_DATASET CONTENT_.
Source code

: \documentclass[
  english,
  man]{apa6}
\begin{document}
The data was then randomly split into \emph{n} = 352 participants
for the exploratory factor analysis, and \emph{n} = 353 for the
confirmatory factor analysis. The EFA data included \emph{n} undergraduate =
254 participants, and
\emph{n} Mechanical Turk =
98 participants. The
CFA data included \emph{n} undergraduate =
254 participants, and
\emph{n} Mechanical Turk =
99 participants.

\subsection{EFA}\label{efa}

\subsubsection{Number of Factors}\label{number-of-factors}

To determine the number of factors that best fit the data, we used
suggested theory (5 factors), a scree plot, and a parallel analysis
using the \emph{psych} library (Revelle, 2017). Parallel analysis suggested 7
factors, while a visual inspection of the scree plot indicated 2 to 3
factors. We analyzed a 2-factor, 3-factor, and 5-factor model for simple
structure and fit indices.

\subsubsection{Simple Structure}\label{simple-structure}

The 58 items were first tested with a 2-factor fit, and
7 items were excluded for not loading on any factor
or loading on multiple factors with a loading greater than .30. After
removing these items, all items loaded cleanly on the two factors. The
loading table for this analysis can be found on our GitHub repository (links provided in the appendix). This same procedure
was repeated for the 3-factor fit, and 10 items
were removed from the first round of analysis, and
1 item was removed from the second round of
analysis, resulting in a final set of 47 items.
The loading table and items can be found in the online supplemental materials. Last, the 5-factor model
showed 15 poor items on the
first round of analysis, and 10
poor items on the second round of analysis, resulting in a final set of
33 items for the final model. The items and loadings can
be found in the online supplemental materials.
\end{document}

_WHAT THE EXERCISE ASKS_.
In the material above, find each line that contains the word "second", and select it.

_WRITTEN ANSWER_.
1 item was removed from the second round of
poor items on the second round of analysis, resulting in a final set of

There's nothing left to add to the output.